At about 11 o'clock on the morning of June 5, 1930 plaintiff, a minor of the age of nineteen years, was driving a light automobile truck (laundry wagon) in a southwesterly direction on Hawthorn terrace, in Portland. At the same time the defendant was driving a Buick sedan in a northwesterly direction upon Terrace drive. These automobiles collided in the intersection of the highways mentioned. The plaintiff was thrown out of the truck and sustained injuries. This action based upon alleged negligence of the defendant, was instituted for plaintiff by his guardian ad litem, to recover damages because of such injuries. From a verdict in the sum of $1,000 in favor of plaintiff and the judgment based thereon, defendant appeals.

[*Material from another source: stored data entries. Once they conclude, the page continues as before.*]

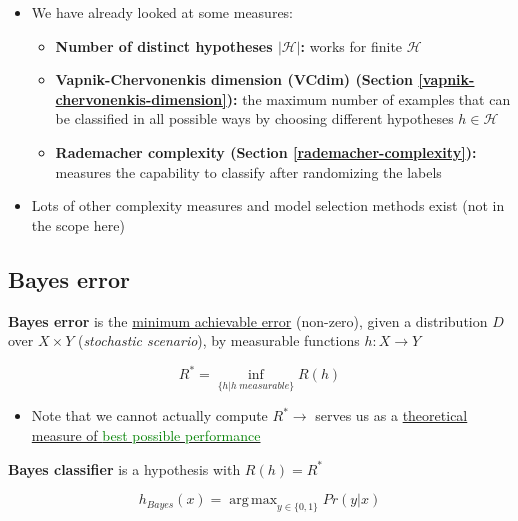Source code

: \documentclass[12pt, a4paper]{article}
\DeclareMathOperator*{\argmax}{arg\,max} %
\begin{document}
\begin{itemize}
  \item We have already looked at some measures:
  \begin{itemize}
    \item \textbf{Number of distinct hypotheses $|\mathcal{H}|$:} works for finite $\mathcal{H}$
    \item \textbf{Vapnik-Chervonenkis dimension (VCdim) (Section \ref{vapnik-chervonenkis-dimension}):} the maximum number of examples that can be classified in all possible ways by choosing different hypotheses $h \in \mathcal{H}$
    \item \textbf{Rademacher complexity (Section \ref{rademacher-complexity}):} measures the capability to classify after randomizing the labels
  \end{itemize}
  \item Lots of other complexity measures and model selection methods exist (not in the scope here)
\end{itemize}















\subsection{Bayes error}\label{bayes-error}

\textbf{Bayes error} is the \uline{minimum achievable error} (non-zero), given a distribution $D$ over $X \times Y$ (\textit{stochastic scenario}), by measurable functions $h: X \rightarrow Y$

$$
R^* = \inf_{\{h | h\;measurable\}} R(h)
$$

\begin{itemize}
  \item Note that we cannot actually compute $R^* \rightarrow$ serves us as a \uline{theoretical measure of \textcolor{Green}{best possible performance}}
\end{itemize}


\bigskip


\textbf{Bayes classifier} is a hypothesis with $R(h) = R^*$

$$
h_{Bayes}(x) = \argmax_{y \in \{0,1\}} Pr(y|x)
$$
\end{document}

Elmer Johnson, of Portland, for appellant.
Bert W Henry, of Portland, for respondent.
KELLY J. (after stating the facts as above).
Errors are assigned because of the court's refusal to strike out plaintiff's testimony to the effect that immediately after the collision a bystander stated to defendant in plaintiff's presence that plaintiff had the right of way; because of the court's refusal to grant an involuntary nonsuit; because the court denied defendant's motion to dismiss the jury and call a new panel on account of alleged improper argument by plaintiff's counsel; because of the court's refusal to give a certain instruction requested by defendant and hereinafter set out; because of the giving by the court of an instruction hereinafter quoted; and because of the refusal of the court to grant a new trial.
The plaintiff testified that he was thrown out of the automobile by the impact, that after he regained his feet he walked back and was standing a short distance from the curb. Then these questions were asked and answers given:
(That no suggestion of indifference on defendant's part to plaintiff's misfortune may appear, it should be noted that the defendant was on her way to a private swimming pool and was attired in a coolie coat worn over her bathing costume, with her feet incased in rubber shoes; and, further, that despite reluctance because of this attire defendant immediately took plaintiff in her car to the hospital.)
Seasonably by appropriate objection supplemented by timely motions to strike, defendant made a record rendering it necessary for this court to determine whether, in permitting the foregoing testimony to be given, the trial court committed error.
Defendant testified that she could not remember what the gentleman referred to said to her, if anything, about who had the right of way; that she requested him to help plaintiff into her car, which he did; that at her request he rode with them to the hospital; that on that journey his attitude and conversation were offensive to her. She also testified that, still being reluctant to appear in the garb in which she was attired, she requested him to assist plaintiff into the hospital, which he declined to do; and then that she took plaintiff into the hospital with his help. No error was committed in submitting plaintiff's testimony as to the alleged statement of this bystander to the jury.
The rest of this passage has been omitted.